(Stored data entries)
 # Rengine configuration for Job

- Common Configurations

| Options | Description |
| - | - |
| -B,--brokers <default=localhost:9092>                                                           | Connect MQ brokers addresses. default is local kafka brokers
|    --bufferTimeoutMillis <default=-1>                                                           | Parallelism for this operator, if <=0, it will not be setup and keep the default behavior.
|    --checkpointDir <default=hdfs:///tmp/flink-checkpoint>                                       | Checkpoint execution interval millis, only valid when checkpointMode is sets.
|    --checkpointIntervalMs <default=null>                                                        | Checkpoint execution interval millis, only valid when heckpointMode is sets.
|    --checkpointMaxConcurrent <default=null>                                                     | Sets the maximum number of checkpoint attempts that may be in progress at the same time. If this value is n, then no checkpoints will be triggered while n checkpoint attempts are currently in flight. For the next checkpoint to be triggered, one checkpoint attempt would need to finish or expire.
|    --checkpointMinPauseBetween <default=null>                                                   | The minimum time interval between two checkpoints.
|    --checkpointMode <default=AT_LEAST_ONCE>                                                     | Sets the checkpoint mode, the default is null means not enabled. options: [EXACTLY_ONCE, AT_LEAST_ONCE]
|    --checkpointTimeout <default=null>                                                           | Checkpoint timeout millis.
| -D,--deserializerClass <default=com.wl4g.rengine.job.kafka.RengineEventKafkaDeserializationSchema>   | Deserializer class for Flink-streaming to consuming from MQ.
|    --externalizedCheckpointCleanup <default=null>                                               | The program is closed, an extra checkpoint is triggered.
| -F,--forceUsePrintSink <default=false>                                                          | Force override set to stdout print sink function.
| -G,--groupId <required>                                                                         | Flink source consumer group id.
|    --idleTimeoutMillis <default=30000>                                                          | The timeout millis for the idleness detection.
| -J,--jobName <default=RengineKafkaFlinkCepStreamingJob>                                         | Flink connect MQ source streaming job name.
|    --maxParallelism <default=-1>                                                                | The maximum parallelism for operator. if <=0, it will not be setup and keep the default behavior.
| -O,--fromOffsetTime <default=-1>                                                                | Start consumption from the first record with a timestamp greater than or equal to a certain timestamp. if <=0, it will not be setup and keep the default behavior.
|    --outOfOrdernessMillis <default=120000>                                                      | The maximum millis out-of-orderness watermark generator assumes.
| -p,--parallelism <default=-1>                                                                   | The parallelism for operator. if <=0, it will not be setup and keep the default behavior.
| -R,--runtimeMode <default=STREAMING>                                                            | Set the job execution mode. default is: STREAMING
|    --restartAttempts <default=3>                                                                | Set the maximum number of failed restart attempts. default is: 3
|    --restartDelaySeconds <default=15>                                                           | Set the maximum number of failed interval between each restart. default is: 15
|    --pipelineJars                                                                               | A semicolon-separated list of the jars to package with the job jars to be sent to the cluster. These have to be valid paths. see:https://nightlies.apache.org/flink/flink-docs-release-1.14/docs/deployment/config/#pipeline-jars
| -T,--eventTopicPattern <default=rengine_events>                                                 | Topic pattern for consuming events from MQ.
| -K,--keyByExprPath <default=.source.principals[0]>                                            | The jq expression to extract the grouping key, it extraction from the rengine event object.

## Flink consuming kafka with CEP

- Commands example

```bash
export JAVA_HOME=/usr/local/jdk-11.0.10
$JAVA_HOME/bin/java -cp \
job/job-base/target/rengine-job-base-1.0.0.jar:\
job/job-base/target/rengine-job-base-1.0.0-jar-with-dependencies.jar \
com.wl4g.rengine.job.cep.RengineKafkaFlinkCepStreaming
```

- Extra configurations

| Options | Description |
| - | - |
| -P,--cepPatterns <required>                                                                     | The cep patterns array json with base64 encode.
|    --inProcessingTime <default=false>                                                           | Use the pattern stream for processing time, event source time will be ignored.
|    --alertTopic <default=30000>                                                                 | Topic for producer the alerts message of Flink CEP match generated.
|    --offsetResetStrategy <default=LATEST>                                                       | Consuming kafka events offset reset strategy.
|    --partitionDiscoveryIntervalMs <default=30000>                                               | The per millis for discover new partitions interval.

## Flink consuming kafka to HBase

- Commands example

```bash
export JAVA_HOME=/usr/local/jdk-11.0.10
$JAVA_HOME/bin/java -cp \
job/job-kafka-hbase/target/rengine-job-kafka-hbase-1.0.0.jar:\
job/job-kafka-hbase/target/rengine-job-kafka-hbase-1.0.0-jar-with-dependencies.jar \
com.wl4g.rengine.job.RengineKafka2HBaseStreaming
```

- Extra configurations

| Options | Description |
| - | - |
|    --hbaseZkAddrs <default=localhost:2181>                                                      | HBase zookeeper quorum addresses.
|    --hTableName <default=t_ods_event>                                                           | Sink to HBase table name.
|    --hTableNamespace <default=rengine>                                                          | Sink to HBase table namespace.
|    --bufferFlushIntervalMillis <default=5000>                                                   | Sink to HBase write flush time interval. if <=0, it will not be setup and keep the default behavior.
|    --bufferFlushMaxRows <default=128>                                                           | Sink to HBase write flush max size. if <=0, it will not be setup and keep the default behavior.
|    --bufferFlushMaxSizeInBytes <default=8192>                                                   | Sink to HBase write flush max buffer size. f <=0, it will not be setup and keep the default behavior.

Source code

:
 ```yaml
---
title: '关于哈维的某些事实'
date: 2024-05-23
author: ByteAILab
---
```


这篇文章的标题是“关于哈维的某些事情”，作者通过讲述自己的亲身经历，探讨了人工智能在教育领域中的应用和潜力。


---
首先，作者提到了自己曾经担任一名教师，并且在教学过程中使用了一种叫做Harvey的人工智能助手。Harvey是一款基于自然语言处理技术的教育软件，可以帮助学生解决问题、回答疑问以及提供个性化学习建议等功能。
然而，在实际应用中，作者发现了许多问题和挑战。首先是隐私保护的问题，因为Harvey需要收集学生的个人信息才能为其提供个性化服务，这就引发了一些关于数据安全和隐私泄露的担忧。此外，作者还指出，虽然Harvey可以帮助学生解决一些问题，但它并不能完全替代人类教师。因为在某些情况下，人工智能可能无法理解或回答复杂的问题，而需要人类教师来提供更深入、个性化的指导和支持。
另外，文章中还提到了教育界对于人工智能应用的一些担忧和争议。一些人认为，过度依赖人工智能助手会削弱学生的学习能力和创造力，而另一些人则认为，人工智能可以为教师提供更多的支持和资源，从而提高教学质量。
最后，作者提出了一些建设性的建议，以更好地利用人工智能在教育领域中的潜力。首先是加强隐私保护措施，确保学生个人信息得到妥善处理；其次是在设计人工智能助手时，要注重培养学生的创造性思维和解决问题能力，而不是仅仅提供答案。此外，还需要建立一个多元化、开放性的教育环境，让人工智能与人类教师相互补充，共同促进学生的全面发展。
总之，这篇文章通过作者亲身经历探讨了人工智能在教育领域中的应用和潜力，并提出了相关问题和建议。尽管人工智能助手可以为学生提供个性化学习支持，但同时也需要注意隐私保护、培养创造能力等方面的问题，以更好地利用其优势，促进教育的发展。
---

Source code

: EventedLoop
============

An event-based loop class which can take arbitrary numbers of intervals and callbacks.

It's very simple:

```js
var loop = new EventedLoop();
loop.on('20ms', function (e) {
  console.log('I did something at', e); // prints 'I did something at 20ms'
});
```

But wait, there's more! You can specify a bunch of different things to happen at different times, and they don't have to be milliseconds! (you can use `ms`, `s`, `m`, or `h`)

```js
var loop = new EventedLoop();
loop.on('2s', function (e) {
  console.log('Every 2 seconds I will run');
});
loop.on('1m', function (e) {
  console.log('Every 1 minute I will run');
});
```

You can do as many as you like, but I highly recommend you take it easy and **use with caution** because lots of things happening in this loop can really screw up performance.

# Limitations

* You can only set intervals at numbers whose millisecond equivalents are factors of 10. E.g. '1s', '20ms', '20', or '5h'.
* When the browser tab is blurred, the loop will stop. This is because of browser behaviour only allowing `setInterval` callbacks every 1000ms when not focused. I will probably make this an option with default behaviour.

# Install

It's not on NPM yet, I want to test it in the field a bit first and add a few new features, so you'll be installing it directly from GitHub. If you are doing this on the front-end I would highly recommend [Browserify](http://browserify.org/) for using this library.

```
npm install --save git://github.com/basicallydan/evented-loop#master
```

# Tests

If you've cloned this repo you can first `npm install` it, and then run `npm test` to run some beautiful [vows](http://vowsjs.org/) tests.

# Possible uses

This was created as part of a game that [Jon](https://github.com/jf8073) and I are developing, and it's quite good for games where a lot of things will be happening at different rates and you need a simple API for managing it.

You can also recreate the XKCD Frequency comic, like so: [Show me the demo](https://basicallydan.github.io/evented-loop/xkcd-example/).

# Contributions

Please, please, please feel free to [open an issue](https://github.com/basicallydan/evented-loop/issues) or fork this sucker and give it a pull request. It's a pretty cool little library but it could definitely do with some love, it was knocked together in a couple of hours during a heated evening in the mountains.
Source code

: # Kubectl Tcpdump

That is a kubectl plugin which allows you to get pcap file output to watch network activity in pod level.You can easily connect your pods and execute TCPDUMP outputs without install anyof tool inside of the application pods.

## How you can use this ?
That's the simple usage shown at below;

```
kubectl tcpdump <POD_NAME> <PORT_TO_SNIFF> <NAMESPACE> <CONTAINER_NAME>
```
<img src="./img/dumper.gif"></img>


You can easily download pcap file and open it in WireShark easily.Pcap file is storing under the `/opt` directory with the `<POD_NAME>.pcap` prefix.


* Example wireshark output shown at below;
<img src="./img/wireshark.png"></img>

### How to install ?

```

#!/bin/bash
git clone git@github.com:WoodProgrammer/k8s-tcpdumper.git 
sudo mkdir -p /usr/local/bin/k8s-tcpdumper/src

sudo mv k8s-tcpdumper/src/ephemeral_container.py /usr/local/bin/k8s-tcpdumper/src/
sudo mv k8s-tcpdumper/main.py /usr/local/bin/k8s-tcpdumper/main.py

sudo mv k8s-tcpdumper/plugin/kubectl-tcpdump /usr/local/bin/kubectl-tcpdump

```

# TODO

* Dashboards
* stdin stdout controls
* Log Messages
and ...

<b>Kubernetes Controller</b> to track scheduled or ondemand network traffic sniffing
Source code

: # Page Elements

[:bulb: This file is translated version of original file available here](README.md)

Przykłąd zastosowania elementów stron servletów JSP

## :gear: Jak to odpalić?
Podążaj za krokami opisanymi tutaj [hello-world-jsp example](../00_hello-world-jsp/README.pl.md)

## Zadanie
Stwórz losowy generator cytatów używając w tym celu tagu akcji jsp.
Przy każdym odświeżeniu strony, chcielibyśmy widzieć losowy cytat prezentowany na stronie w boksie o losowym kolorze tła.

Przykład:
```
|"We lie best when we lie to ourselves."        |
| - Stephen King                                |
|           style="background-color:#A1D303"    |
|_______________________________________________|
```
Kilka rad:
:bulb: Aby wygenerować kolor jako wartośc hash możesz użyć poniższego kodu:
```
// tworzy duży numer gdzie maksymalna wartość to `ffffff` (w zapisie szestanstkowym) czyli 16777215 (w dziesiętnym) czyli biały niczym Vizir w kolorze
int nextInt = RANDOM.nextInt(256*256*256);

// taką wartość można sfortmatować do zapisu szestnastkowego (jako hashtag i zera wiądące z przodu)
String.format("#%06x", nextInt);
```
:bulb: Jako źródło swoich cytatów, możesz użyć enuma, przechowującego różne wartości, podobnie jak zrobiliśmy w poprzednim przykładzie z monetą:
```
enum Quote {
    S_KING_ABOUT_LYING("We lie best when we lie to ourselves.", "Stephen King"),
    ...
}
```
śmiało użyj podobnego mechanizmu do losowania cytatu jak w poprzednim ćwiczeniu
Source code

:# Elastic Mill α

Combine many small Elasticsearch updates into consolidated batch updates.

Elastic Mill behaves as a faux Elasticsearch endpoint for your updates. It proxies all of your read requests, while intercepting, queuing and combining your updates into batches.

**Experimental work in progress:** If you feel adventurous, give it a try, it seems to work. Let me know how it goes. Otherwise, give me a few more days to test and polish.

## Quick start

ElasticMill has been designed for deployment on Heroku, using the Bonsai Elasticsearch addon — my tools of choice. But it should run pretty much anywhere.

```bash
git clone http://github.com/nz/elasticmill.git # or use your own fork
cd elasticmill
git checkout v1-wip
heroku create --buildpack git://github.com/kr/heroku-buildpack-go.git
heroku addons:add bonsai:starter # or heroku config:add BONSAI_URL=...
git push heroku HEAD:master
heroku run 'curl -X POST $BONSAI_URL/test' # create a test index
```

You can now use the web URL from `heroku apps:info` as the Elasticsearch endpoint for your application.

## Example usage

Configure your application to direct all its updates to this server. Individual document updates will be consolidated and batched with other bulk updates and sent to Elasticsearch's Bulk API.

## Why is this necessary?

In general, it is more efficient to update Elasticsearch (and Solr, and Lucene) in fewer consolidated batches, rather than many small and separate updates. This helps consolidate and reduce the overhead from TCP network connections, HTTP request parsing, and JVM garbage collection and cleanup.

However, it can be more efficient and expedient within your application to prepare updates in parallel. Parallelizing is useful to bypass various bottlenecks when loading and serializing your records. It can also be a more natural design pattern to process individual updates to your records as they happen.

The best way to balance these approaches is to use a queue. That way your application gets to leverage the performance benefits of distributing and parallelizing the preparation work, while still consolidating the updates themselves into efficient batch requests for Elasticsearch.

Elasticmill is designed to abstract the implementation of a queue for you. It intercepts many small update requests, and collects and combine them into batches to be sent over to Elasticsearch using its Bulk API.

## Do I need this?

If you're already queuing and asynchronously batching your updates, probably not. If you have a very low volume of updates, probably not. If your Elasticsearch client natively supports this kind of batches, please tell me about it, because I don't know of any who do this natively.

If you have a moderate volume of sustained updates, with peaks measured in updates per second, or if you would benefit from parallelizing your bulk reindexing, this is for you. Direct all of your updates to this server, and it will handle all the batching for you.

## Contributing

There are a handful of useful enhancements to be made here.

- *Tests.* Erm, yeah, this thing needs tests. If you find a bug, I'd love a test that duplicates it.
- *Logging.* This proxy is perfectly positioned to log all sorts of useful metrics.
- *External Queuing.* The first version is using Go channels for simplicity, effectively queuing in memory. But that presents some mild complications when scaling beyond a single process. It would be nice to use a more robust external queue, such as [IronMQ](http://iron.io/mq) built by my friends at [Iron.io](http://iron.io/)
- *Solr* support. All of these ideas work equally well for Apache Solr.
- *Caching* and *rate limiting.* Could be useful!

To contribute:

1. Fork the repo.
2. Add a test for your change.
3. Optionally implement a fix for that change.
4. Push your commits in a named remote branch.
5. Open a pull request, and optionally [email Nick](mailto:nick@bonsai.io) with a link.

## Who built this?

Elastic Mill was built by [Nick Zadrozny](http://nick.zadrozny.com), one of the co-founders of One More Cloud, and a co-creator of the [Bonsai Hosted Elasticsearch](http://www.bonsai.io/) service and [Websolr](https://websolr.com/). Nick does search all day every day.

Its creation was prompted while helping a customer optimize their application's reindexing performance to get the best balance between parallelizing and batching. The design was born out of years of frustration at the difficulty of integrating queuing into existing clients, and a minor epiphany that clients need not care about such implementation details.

Task prompt:
Restate word for word only the lines running from the beginning of the data to the line holding "consuming from MQ.", both included.

Response below:
 # Rengine configuration for Job

- Common Configurations

| Options | Description |
| - | - |
| -B,--brokers <default=localhost:9092>                                                           | Connect MQ brokers addresses. default is local kafka brokers
|    --bufferTimeoutMillis <default=-1>                                                           | Parallelism for this operator, if <=0, it will not be setup and keep the default behavior.
|    --checkpointDir <default=hdfs:///tmp/flink-checkpoint>                                       | Checkpoint execution interval millis, only valid when checkpointMode is sets.
|    --checkpointIntervalMs <default=null>                                                        | Checkpoint execution interval millis, only valid when heckpointMode is sets.
|    --checkpointMaxConcurrent <default=null>                                                     | Sets the maximum number of checkpoint attempts that may be in progress at the same time. If this value is n, then no checkpoints will be triggered while n checkpoint attempts are currently in flight. For the next checkpoint to be triggered, one checkpoint attempt would need to finish or expire.
|    --checkpointMinPauseBetween <default=null>                                                   | The minimum time interval between two checkpoints.
|    --checkpointMode <default=AT_LEAST_ONCE>                                                     | Sets the checkpoint mode, the default is null means not enabled. options: [EXACTLY_ONCE, AT_LEAST_ONCE]
|    --checkpointTimeout <default=null>                                                           | Checkpoint timeout millis.
| -D,--deserializerClass <default=com.wl4g.rengine.job.kafka.RengineEventKafkaDeserializationSchema>   | Deserializer class for Flink-streaming to consuming from MQ.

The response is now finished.